Talking to the trees..

I was involved in some martial arts training in the outdoors recently. There was a young tree near to where I was standing and, without thinking about the feelings of this poor tree, I decided to practice my side thrust kick. Expecting to be able to break the tree without much effort I was amazed that my kick had no impact whatsoever. The tree simply bent over and then sprang right back to where it was before. So I tried again, and again, and the same thing happened. Being rooted firmly into the earth, but at the same time offering no resistance to the force applied to it, the tree was able to carry on living happily while I was wasting my energy trying to kick the thing.

I learnt a lot from this little tree. The first lesson is that kicking trees is generally not such a good idea. Perhaps I was fortunate that this particular tree didn't retaliate.
The other, more important, lesson was this:
Life is full of movement and change- full of stuff that happens that doesn't quite fit into what we think we need to make us happy. We can mutter and complain and resist the inevitable change, either with it breaking us, or generally making us miserable. Or, like the tree, being grounded in the earth and the knowledge that this is how life is, we can be flexible and move with it. Then life becomes less of a struggle for existence and more of a dance..

Thursday, February 7, 2008

On Knowledge

One of the startling discoveries I have made recently is that I seem to know where I need to get to and where I'm going in life. Or perhaps I should say I have a sense of knowing. On one hand the past few years have seemed quite isolated (spiritually speaking) as well as being a random collection of various 'experiments' with different ways of thinking, philosophies, religions etc.
Looking back, though, I see a definite pattern. A journey that has been going in the right direction all along, somehow intuitively guided by a force I have come to know as being my Soul. I'm not saying that I'm perfect or have it all together. It's more of a realisation that there has been more happening than I was previously able to see.

I am busy reading Joan Halifax's stunning book "The Fruitful Darkness". In it she makes the following quote by Thich Nhat Hanh:
"Our own life is the instrument with which we experiment with truth"
She then goes on to say:
"the information and inspiration in this book are rooted in my life. This is inevitable, for neither Bhuddism nor shamanism are 'revealed' teachings. Both emphasize direct experience and personal realization over doctrine"

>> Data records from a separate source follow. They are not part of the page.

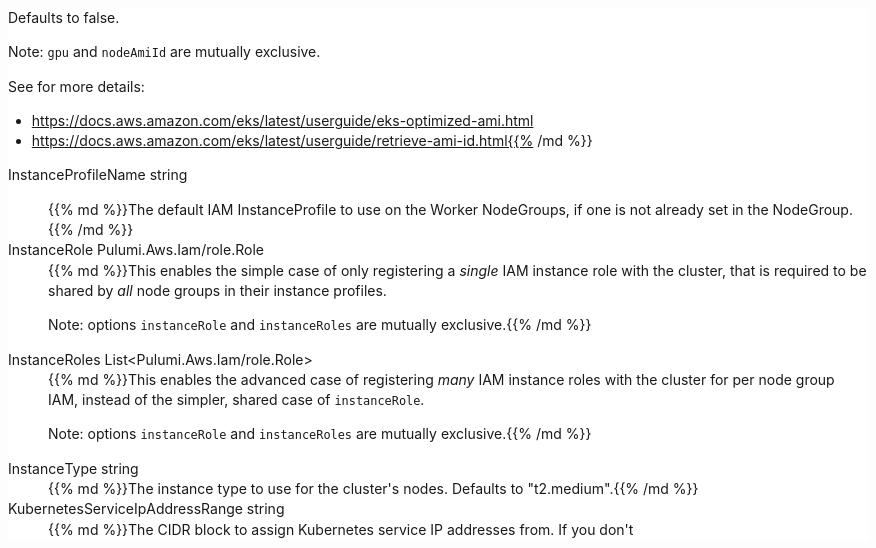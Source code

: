 Defaults to false.

Note: `gpu` and `nodeAmiId` are mutually exclusive.

See for more details:
- https://docs.aws.amazon.com/eks/latest/userguide/eks-optimized-ami.html
- https://docs.aws.amazon.com/eks/latest/userguide/retrieve-ami-id.html{{% /md %}}</dd>
    <dt class="property-optional"
            title="Optional">
        <span id="instanceprofilename_csharp">
<a href="#instanceprofilename_csharp" style="color: inherit; text-decoration: inherit;">Instance<wbr>Profile<wbr>Name</a>
</span>
        <span class="property-indicator"></span>
        <span class="property-type">string</span>
    </dt>
    <dd>{{% md %}}The default IAM InstanceProfile to use on the Worker NodeGroups, if one is not already set in the NodeGroup.{{% /md %}}</dd>
    <dt class="property-optional"
            title="Optional">
        <span id="instancerole_csharp">
<a href="#instancerole_csharp" style="color: inherit; text-decoration: inherit;">Instance<wbr>Role</a>
</span>
        <span class="property-indicator"></span>
        <span class="property-type">Pulumi.<wbr>Aws.<wbr>Iam/role.<wbr>Role</span>
    </dt>
    <dd>{{% md %}}This enables the simple case of only registering a *single* IAM instance role with the cluster, that is required to be shared by *all* node groups in their instance profiles.

Note: options `instanceRole` and `instanceRoles` are mutually exclusive.{{% /md %}}</dd>
    <dt class="property-optional"
            title="Optional">
        <span id="instanceroles_csharp">
<a href="#instanceroles_csharp" style="color: inherit; text-decoration: inherit;">Instance<wbr>Roles</a>
</span>
        <span class="property-indicator"></span>
        <span class="property-type">List&lt;Pulumi.<wbr>Aws.<wbr>Iam/role.<wbr>Role&gt;</span>
    </dt>
    <dd>{{% md %}}This enables the advanced case of registering *many* IAM instance roles with the cluster for per node group IAM, instead of the simpler, shared case of `instanceRole`.

Note: options `instanceRole` and `instanceRoles` are mutually exclusive.{{% /md %}}</dd>
    <dt class="property-optional"
            title="Optional">
        <span id="instancetype_csharp">
<a href="#instancetype_csharp" style="color: inherit; text-decoration: inherit;">Instance<wbr>Type</a>
</span>
        <span class="property-indicator"></span>
        <span class="property-type">string</span>
    </dt>
    <dd>{{% md %}}The instance type to use for the cluster's nodes. Defaults to "t2.medium".{{% /md %}}</dd>
    <dt class="property-optional"
            title="Optional">
        <span id="kubernetesserviceipaddressrange_csharp">
<a href="#kubernetesserviceipaddressrange_csharp" style="color: inherit; text-decoration: inherit;">Kubernetes<wbr>Service<wbr>Ip<wbr>Address<wbr>Range</a>
</span>
        <span class="property-indicator"></span>
        <span class="property-type">string</span>
    </dt>
    <dd>{{% md %}}The CIDR block to assign Kubernetes service IP addresses from. If you don't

Coming out of a religion of 'revealed' teachings, it's taken a while for me to get my bearings. I guess one could say I've been waiting for the next 'revealed' teaching to come along. Searching in what seemed to be the dark, though, I have somehow found my own way.

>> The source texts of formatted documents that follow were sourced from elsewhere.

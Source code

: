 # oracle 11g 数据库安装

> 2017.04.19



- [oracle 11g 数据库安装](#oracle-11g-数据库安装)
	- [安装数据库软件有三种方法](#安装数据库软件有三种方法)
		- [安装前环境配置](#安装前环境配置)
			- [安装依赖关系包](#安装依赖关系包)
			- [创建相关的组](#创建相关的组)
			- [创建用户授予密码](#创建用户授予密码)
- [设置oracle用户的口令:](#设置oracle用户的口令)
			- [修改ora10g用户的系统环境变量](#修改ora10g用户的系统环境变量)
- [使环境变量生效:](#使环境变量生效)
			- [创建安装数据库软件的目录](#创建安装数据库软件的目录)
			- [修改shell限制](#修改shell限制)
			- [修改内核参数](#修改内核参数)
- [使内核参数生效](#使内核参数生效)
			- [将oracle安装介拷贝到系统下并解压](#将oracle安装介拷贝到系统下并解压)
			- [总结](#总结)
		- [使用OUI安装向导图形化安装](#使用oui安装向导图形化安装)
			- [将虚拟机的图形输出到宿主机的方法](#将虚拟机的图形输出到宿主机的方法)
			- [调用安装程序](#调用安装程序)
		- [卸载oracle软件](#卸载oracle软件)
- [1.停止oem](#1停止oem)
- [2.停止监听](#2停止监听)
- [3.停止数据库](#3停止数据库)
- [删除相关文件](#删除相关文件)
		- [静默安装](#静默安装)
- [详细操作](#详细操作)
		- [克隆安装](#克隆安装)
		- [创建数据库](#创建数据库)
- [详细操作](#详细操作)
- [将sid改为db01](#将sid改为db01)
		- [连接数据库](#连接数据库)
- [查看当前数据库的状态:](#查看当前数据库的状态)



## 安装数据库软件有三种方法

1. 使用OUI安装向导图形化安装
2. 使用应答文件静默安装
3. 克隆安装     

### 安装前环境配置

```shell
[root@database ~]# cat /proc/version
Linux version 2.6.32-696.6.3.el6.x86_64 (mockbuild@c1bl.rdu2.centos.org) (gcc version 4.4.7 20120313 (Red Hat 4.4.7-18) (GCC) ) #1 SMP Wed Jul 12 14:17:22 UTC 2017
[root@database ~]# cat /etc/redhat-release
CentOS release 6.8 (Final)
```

I've often reflected on the fact that we know more than we know we know (and it sounds really cool to say that). If I cut myself, I know how to heal myself. Perhaps not intellectually, but I do have that knowlege. I'm starting to think it's the same with spirituality. When we move beyond the illusions of intellectual knowlege and the belief that we are somehow superior in our knowlege to the deep and wild knowlege of the Earth, we start to see ourselves for who we really are - part of Nature and connected in an intimate way to this Ancient Knowlege.

Tuesday, February 5, 2008

Finding my own rhythm

I must create a system or be enslaved by another man's;
I will not reason and compare: my business is to create (William Blake)


I remember around 20 years ago telling my drum teacher that someone had said that they could tell that he was my teacher. I remember his reply was that if anyone ever said I sounded like him I should take it as an insult - I needed to sound like me. At the time one of my biggest goals was to be able to play like him, so I didn't quite get it, but it obviously stuck because I remember it. I remember one of my students a few years later saying a similar thing - that someone recognised my style in him. I have to be honest and say that it was a bit of an ego boost - but I remembered what I was taught and passed on the wisdom.

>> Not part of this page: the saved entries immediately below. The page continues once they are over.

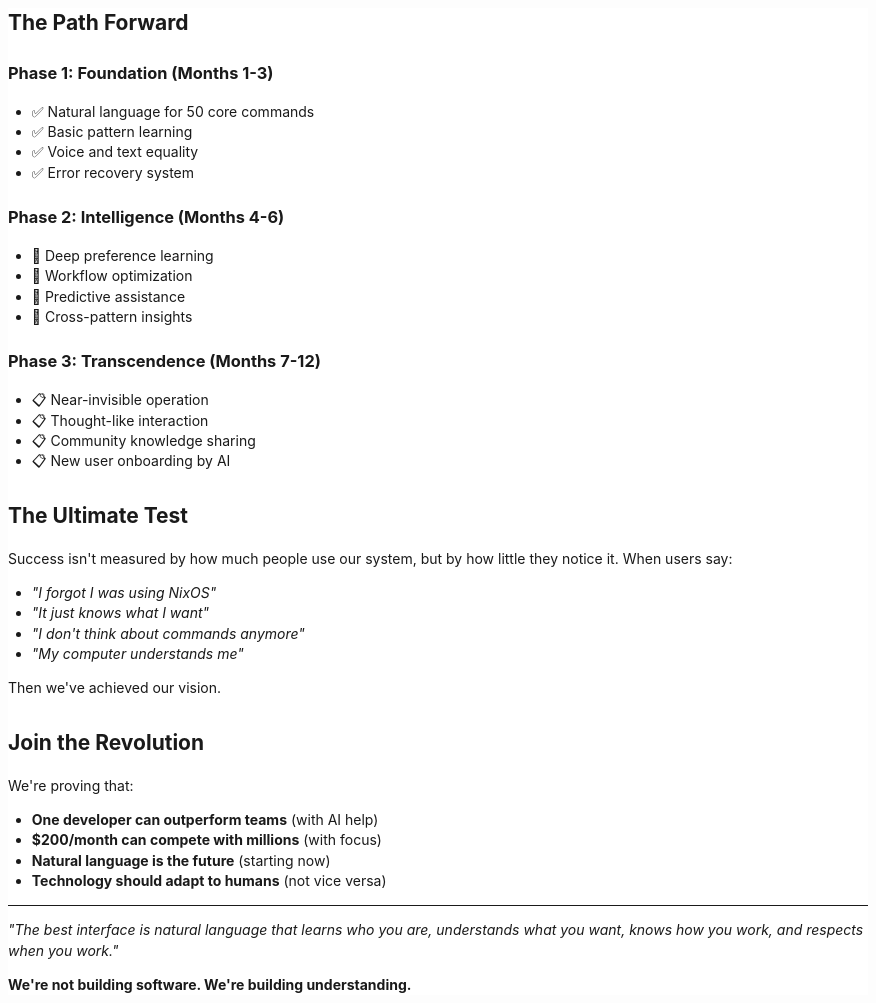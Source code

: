 ## The Path Forward

### Phase 1: Foundation (Months 1-3)
- ✅ Natural language for 50 core commands
- ✅ Basic pattern learning
- ✅ Voice and text equality
- ✅ Error recovery system

### Phase 2: Intelligence (Months 4-6)
- 🚧 Deep preference learning
- 🚧 Workflow optimization
- 🚧 Predictive assistance
- 🚧 Cross-pattern insights

### Phase 3: Transcendence (Months 7-12)
- 📋 Near-invisible operation
- 📋 Thought-like interaction
- 📋 Community knowledge sharing
- 📋 New user onboarding by AI

## The Ultimate Test

Success isn't measured by how much people use our system, but by how little they notice it. When users say:

- *"I forgot I was using NixOS"*
- *"It just knows what I want"*
- *"I don't think about commands anymore"*
- *"My computer understands me"*

Then we've achieved our vision.

## Join the Revolution

We're proving that:
- **One developer can outperform teams** (with AI help)
- **$200/month can compete with millions** (with focus)
- **Natural language is the future** (starting now)
- **Technology should adapt to humans** (not vice versa)

---

*"The best interface is natural language that learns who you are, understands what you want, knows how you work, and respects when you work."*

**We're not building software. We're building understanding.**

A few years ago a famous percussionist was in South Africa. He gave a workshop on drumming and percussion that I was fortunate enough to attend. One of the comments he made really stood out for me. He said something to the tune of a drum being your instrument, and you need have the freedom to express yourself through it. If that means hitting it on the side or the rim to get the sound you want, then you need to have the freedom to do just that.

And so it is in life. For a time we follow a system handed to us by others, but we're eventually faced with a choice as to whether we continue following that system, or whether we take the journey of the Soul and create our own system, finding our own rhythm and the means of expressing that.